### DATA FOR THE TASK
--- START ---
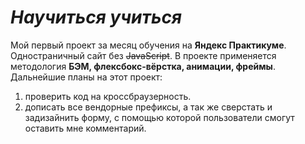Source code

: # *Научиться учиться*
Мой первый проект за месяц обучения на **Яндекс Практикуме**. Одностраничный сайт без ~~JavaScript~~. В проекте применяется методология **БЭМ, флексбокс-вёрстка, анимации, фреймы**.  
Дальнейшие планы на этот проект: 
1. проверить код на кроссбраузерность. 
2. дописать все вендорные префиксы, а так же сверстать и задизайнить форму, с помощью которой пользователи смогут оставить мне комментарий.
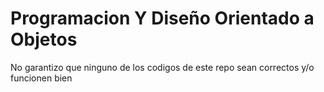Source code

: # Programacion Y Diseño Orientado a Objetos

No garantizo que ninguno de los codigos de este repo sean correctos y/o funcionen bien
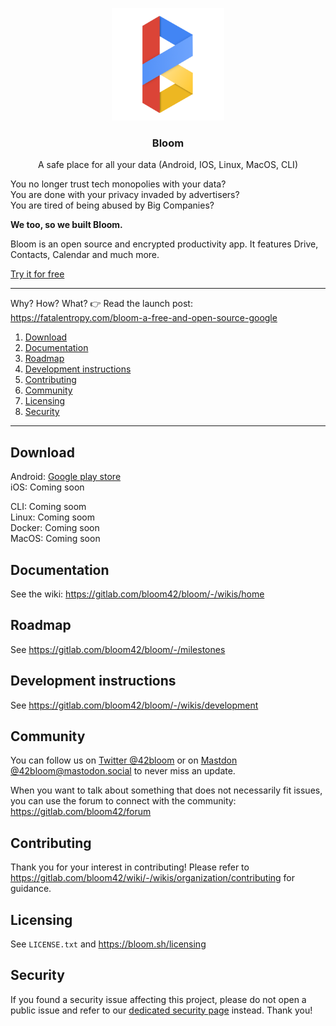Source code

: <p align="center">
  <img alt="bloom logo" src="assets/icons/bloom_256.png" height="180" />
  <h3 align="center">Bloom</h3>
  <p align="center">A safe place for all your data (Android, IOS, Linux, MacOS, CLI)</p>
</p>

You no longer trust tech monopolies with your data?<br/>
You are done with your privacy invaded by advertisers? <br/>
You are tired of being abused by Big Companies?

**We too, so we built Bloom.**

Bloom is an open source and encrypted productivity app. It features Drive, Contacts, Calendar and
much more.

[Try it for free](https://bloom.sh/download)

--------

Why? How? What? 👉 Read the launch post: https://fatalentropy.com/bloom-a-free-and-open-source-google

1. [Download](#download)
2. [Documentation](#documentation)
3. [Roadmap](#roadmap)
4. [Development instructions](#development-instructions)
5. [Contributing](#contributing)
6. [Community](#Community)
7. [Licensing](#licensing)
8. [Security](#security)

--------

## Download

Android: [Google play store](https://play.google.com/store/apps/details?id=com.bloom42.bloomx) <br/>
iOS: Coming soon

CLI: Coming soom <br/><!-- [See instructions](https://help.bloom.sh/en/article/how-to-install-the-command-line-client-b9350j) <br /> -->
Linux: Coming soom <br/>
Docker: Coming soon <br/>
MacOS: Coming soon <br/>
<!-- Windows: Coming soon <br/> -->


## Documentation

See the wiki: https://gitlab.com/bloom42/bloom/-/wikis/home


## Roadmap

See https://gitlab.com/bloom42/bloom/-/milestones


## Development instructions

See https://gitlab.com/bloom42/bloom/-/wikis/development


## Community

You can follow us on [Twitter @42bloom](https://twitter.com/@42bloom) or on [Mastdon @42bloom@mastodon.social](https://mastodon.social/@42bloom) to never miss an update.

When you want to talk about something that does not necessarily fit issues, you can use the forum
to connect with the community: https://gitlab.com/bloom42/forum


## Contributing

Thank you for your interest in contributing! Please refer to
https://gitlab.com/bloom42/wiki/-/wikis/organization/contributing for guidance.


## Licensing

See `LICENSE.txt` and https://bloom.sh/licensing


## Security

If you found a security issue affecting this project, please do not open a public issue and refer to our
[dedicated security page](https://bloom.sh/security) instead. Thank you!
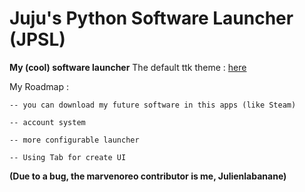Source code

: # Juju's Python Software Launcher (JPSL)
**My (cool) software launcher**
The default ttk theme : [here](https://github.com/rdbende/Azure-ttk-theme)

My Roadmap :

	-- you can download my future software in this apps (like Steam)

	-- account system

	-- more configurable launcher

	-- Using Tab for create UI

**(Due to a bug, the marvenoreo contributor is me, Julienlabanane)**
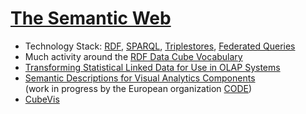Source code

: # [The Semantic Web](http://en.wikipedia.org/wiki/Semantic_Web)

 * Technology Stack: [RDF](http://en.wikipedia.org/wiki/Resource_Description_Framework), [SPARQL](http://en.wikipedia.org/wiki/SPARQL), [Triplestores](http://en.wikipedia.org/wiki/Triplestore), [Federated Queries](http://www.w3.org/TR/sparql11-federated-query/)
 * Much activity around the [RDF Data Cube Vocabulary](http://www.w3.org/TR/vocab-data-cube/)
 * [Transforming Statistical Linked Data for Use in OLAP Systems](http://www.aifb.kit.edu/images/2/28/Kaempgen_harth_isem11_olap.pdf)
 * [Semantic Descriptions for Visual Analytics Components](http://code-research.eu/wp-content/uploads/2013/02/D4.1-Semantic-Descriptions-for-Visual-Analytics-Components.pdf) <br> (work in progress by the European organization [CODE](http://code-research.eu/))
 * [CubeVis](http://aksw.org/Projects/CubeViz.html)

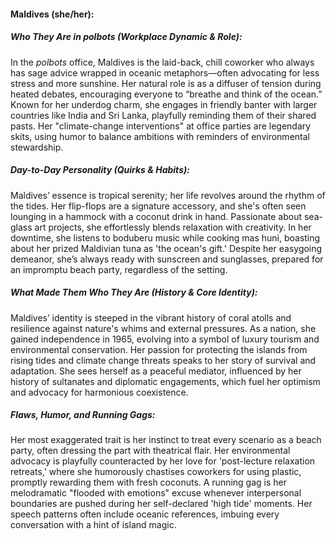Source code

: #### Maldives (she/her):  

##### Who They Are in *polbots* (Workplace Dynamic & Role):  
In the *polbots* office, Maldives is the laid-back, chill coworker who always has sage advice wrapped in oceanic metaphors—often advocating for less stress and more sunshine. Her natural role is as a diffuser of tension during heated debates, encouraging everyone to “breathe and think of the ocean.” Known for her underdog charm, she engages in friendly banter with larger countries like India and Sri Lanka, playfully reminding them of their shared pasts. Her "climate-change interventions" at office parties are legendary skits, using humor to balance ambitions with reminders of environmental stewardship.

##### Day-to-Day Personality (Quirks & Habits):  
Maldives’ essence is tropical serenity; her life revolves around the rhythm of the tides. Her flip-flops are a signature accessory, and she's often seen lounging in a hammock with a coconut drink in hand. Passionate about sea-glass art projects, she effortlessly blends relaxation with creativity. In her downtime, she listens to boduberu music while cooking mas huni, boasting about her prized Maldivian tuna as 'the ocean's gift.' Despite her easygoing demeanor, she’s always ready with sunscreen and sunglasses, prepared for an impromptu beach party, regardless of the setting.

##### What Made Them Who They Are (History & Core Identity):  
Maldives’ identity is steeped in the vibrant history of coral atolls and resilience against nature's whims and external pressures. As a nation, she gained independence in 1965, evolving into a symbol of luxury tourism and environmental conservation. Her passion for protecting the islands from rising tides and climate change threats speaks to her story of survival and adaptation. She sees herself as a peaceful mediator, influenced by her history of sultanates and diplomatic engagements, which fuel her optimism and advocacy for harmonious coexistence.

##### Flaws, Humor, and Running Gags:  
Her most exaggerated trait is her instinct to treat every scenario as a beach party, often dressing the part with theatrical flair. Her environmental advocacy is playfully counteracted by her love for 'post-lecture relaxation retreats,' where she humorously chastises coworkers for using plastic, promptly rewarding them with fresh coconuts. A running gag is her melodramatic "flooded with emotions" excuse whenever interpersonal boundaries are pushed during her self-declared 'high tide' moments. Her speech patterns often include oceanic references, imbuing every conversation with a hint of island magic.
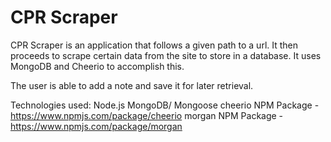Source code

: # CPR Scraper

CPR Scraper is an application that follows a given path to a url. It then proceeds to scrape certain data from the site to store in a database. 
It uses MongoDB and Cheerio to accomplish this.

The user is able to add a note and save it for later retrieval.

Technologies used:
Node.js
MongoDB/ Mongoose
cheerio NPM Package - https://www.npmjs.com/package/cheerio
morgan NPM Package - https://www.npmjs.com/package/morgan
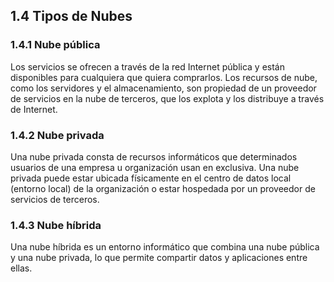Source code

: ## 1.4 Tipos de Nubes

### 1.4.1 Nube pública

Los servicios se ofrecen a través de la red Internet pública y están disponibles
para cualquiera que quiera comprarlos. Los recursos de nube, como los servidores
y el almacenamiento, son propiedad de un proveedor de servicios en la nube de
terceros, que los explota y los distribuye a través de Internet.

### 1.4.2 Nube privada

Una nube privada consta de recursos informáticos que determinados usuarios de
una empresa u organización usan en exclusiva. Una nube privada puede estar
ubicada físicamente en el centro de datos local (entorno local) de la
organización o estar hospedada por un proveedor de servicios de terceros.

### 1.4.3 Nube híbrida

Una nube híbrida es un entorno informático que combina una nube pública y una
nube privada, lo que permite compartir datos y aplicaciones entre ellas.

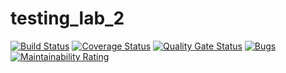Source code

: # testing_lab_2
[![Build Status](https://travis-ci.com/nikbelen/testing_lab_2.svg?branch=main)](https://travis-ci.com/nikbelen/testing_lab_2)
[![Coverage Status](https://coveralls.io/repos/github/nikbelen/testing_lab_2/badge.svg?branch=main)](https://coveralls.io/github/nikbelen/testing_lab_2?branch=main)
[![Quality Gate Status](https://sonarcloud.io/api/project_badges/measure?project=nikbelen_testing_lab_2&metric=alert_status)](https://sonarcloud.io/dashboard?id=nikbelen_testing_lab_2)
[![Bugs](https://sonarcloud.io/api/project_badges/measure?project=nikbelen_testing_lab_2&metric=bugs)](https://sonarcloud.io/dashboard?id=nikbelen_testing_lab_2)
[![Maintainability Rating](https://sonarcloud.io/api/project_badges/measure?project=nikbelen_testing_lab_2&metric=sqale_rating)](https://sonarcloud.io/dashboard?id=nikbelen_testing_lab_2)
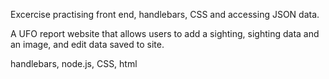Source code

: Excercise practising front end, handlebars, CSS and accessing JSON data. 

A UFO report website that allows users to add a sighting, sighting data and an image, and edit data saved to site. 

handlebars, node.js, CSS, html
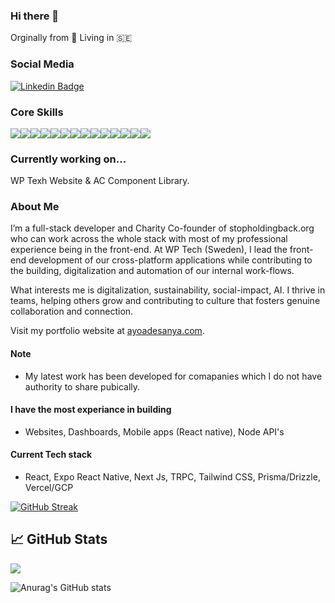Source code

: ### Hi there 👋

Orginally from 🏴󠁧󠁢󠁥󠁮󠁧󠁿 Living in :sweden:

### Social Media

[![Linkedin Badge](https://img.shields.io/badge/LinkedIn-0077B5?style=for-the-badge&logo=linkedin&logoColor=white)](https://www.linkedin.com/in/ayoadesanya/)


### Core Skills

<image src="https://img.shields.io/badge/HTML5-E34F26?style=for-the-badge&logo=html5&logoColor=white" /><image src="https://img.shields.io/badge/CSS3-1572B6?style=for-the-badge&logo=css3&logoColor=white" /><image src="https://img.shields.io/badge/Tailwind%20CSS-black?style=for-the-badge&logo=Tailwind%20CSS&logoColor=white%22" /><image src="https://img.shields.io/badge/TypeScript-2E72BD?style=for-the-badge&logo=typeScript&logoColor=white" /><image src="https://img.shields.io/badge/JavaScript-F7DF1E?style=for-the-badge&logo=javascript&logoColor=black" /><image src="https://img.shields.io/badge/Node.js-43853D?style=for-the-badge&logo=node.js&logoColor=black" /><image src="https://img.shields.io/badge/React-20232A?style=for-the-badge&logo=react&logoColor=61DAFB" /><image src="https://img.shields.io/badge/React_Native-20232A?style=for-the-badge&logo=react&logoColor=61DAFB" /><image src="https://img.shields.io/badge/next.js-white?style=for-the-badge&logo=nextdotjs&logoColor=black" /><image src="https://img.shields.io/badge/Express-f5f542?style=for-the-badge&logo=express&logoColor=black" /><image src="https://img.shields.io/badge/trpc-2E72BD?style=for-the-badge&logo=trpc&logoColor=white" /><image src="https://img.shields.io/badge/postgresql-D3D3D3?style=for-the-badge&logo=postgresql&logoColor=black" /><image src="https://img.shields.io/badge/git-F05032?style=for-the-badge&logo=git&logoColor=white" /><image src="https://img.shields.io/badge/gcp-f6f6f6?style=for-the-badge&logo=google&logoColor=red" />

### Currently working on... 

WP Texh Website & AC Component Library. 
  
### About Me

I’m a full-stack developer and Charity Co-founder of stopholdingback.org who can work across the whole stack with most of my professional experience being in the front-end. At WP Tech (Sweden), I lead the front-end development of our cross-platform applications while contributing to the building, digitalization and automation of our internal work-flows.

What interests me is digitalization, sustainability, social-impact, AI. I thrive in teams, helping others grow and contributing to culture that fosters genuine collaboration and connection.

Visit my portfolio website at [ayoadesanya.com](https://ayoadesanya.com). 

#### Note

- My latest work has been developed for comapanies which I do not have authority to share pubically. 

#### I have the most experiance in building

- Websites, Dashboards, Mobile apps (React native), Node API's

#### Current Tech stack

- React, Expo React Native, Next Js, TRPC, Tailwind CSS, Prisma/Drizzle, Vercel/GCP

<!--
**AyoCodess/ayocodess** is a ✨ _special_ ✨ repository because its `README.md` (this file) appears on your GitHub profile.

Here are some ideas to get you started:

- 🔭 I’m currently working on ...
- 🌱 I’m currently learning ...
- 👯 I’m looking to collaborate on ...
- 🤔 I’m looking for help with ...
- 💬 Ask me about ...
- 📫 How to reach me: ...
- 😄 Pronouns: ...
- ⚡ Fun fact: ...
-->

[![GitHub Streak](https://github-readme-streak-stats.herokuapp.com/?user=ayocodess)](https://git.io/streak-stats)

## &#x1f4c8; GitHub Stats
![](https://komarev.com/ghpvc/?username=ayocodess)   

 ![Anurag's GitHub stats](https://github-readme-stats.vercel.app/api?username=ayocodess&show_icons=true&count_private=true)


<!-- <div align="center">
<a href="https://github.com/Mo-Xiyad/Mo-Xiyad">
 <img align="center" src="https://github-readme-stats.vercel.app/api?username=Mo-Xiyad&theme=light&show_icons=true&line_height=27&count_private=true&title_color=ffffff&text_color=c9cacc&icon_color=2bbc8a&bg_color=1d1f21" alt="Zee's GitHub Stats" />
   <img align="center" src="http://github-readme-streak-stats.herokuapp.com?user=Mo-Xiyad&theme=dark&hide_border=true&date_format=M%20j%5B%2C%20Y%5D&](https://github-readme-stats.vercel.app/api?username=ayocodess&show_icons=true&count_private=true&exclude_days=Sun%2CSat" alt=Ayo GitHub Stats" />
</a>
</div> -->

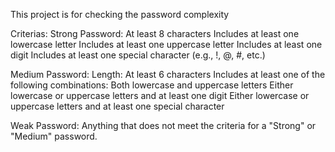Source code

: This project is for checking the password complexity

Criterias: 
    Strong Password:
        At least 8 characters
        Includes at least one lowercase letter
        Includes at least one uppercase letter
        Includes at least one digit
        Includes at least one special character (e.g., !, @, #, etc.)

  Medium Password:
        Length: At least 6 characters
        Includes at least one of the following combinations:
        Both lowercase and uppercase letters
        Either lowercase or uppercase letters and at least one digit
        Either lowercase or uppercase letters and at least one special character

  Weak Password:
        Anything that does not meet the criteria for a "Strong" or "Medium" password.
--- END ---
### PROBLEM DESCRIPTION
Above are the records; please give again, exactly and in full, only the lines that run from the line with "Una nube híbrida" through the line with "### Core Skills", with no pictures.

### SOLUTION TO THE PROBLEM
Una nube híbrida es un entorno informático que combina una nube pública y una
nube privada, lo que permite compartir datos y aplicaciones entre ellas.

Source code

: # testing_lab_2
[![Build Status](https://travis-ci.com/nikbelen/testing_lab_2.svg?branch=main)](https://travis-ci.com/nikbelen/testing_lab_2)
[![Coverage Status](https://coveralls.io/repos/github/nikbelen/testing_lab_2/badge.svg?branch=main)](https://coveralls.io/github/nikbelen/testing_lab_2?branch=main)
[![Quality Gate Status](https://sonarcloud.io/api/project_badges/measure?project=nikbelen_testing_lab_2&metric=alert_status)](https://sonarcloud.io/dashboard?id=nikbelen_testing_lab_2)
[![Bugs](https://sonarcloud.io/api/project_badges/measure?project=nikbelen_testing_lab_2&metric=bugs)](https://sonarcloud.io/dashboard?id=nikbelen_testing_lab_2)
[![Maintainability Rating](https://sonarcloud.io/api/project_badges/measure?project=nikbelen_testing_lab_2&metric=sqale_rating)](https://sonarcloud.io/dashboard?id=nikbelen_testing_lab_2)
Source code

: Excercise practising front end, handlebars, CSS and accessing JSON data. 

A UFO report website that allows users to add a sighting, sighting data and an image, and edit data saved to site. 

handlebars, node.js, CSS, html
Source code

: ### Hi there 👋

Orginally from 🏴󠁧󠁢󠁥󠁮󠁧󠁿 Living in :sweden:

### Social Media

[![Linkedin Badge](https://img.shields.io/badge/LinkedIn-0077B5?style=for-the-badge&logo=linkedin&logoColor=white)](https://www.linkedin.com/in/ayoadesanya/)


### Core Skills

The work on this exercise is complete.